### Exercise
Keep every line in which "Configuração" occurs and drop the rest of the data.

== Segment start ==

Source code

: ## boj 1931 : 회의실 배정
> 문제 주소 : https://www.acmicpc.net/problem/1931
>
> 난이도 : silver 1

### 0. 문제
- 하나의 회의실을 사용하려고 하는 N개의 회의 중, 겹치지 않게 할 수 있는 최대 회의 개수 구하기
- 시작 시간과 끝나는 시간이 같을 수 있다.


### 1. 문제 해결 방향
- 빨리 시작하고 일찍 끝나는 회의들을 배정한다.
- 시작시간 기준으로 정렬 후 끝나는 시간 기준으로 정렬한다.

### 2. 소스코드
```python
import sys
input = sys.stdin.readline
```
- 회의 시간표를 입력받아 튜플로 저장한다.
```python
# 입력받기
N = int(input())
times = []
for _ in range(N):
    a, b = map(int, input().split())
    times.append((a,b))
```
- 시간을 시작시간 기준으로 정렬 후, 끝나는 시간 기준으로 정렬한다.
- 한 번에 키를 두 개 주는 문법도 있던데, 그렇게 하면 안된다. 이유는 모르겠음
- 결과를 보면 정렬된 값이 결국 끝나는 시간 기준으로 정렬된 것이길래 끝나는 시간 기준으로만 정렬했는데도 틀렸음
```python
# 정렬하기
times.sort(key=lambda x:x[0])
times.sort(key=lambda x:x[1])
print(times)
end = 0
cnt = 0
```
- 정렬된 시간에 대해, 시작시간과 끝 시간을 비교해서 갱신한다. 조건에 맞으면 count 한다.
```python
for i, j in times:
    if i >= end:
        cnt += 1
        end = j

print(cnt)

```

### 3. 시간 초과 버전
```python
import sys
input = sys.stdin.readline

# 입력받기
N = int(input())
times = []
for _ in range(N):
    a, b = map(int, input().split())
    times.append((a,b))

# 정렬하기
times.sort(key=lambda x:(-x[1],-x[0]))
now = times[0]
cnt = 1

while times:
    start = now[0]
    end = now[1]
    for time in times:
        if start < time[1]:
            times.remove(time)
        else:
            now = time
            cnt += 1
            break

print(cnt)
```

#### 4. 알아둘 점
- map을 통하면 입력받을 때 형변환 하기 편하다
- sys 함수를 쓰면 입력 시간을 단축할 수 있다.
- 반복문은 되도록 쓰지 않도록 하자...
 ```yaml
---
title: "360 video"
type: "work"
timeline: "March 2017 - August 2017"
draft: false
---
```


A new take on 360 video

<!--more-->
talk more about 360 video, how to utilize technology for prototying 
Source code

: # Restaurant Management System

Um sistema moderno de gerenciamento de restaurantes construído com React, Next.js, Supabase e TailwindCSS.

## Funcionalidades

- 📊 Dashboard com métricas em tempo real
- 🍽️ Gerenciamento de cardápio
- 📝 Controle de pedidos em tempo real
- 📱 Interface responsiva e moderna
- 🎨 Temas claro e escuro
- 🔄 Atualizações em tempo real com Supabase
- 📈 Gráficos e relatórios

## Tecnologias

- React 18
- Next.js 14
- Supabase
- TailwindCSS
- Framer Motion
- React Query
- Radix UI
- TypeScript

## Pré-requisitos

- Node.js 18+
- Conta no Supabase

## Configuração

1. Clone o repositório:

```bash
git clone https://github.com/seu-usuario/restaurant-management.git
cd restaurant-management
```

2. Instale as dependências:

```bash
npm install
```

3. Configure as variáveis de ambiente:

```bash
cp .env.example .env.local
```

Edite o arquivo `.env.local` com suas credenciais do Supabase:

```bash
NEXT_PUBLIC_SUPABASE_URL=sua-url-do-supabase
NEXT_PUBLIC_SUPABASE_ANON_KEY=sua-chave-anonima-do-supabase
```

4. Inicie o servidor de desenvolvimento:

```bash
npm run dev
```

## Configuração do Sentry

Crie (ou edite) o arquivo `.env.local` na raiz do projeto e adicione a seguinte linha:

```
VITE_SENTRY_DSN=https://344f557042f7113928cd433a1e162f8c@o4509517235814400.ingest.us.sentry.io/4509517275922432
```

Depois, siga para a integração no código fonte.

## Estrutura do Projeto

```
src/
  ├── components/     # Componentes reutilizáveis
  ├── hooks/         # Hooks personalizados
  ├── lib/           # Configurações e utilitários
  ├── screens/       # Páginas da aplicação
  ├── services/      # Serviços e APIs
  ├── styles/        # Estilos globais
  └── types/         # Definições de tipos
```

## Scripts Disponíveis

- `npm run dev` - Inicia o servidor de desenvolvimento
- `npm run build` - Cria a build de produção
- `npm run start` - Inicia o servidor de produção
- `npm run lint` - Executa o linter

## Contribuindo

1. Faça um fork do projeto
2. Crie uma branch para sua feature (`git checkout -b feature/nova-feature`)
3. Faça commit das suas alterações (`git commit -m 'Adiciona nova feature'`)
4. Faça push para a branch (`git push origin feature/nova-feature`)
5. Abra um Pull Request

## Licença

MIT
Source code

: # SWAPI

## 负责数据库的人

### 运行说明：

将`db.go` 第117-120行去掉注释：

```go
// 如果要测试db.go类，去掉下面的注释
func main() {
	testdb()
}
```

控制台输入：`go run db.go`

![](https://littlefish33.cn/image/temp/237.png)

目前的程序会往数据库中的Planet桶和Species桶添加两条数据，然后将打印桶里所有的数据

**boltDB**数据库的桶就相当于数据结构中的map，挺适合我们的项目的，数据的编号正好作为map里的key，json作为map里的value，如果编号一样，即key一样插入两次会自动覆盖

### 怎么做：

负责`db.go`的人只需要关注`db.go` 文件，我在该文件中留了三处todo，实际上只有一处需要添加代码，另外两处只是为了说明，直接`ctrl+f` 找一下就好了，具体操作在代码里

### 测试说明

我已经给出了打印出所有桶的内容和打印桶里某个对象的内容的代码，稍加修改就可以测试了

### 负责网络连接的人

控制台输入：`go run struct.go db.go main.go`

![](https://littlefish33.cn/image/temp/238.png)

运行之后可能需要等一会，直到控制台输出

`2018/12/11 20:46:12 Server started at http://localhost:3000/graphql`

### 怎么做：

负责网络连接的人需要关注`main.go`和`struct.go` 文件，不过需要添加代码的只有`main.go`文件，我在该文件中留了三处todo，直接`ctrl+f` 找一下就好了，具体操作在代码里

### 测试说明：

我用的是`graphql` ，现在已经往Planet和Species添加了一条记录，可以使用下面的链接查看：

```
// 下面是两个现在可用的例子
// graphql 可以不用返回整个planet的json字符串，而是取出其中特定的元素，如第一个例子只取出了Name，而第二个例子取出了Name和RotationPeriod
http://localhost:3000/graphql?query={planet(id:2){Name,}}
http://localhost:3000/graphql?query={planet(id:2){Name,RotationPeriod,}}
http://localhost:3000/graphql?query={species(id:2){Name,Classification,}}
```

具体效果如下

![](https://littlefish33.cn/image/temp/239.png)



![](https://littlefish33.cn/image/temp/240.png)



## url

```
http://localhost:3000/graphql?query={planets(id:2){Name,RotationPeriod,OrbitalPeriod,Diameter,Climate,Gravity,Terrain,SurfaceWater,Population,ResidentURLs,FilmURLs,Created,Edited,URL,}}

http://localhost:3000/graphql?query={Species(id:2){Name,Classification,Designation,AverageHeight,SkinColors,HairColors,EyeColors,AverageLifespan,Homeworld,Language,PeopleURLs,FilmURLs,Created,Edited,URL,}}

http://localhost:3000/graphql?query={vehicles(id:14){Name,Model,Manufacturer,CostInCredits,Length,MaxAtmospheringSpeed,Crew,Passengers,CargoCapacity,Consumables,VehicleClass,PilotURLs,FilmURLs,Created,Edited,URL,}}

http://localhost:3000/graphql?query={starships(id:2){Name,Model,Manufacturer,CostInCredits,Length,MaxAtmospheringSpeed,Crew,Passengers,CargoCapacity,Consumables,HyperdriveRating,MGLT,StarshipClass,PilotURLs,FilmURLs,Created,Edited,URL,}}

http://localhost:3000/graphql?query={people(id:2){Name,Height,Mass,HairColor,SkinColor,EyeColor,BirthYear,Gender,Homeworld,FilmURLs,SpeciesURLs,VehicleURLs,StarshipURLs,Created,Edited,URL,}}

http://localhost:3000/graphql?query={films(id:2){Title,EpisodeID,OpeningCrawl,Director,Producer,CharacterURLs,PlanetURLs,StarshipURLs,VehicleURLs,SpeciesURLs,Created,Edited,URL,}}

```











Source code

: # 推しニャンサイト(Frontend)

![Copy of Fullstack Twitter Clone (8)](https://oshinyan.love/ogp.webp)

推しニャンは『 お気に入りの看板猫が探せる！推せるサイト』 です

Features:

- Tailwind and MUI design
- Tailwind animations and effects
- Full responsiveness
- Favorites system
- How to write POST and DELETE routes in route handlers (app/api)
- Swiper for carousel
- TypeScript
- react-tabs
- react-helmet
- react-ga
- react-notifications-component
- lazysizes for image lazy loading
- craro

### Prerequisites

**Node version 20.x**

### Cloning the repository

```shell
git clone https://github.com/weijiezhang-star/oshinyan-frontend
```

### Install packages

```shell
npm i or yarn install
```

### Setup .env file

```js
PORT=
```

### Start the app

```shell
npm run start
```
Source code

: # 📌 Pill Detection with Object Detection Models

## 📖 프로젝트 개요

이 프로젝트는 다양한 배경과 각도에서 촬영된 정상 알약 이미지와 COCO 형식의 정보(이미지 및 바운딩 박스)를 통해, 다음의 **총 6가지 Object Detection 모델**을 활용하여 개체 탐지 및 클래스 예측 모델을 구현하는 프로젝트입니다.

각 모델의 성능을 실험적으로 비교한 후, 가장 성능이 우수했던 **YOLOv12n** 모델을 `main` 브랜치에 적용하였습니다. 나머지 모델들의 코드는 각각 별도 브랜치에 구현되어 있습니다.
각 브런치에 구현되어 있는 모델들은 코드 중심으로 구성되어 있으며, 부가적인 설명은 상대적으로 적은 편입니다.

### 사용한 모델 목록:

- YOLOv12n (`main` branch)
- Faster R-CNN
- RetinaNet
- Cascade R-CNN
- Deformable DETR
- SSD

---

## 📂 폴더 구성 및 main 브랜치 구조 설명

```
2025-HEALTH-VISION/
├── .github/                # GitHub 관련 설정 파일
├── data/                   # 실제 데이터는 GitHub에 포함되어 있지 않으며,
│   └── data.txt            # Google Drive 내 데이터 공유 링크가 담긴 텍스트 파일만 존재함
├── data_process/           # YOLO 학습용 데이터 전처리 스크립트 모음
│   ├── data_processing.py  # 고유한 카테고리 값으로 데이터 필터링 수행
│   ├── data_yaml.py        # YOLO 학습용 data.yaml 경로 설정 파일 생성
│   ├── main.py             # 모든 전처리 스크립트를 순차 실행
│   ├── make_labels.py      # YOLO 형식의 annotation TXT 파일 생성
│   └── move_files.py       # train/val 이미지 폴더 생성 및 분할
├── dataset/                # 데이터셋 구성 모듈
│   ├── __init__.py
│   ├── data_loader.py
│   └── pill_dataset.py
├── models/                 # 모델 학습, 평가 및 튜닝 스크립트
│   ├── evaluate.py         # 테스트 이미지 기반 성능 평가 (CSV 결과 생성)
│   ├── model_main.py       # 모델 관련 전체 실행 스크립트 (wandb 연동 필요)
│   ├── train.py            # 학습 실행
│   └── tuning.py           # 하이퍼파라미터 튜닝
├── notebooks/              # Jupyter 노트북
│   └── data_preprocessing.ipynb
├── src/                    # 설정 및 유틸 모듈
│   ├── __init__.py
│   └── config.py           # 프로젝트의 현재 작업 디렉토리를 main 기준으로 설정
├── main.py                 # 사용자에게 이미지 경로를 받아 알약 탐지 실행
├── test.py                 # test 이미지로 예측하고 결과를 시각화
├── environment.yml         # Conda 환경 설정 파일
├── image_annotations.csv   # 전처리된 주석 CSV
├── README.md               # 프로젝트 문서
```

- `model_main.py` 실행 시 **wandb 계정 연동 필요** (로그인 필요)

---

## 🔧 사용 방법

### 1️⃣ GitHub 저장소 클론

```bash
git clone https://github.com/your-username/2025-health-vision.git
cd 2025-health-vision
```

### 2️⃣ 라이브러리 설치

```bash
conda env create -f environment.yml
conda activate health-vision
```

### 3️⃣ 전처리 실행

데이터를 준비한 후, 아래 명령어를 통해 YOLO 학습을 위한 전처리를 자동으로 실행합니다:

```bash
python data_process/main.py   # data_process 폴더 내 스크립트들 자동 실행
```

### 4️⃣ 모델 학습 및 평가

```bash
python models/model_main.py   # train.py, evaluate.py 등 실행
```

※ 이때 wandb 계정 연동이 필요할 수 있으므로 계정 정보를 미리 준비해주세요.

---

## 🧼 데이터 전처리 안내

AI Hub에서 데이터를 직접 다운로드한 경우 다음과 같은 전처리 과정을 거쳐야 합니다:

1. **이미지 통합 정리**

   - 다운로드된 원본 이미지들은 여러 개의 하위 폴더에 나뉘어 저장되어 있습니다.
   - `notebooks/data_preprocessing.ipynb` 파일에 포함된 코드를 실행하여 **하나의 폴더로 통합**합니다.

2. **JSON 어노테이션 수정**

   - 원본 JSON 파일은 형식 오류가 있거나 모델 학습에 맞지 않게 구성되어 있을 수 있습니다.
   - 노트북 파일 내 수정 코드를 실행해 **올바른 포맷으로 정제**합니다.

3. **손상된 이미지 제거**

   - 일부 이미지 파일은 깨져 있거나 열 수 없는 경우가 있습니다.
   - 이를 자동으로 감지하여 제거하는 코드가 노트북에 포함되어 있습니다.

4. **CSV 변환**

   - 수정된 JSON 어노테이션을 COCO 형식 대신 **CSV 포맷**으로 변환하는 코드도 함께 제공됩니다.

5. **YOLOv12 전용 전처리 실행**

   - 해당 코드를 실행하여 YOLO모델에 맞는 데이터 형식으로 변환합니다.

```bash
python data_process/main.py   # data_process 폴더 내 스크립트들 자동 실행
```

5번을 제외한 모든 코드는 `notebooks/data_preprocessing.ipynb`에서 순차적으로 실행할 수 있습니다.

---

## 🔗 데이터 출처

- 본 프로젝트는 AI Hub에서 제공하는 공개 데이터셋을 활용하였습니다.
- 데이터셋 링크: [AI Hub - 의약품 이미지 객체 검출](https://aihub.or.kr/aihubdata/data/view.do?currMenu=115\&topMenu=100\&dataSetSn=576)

== Segment end ==

### Worked solution
## Configuração
## Configuração do Sentry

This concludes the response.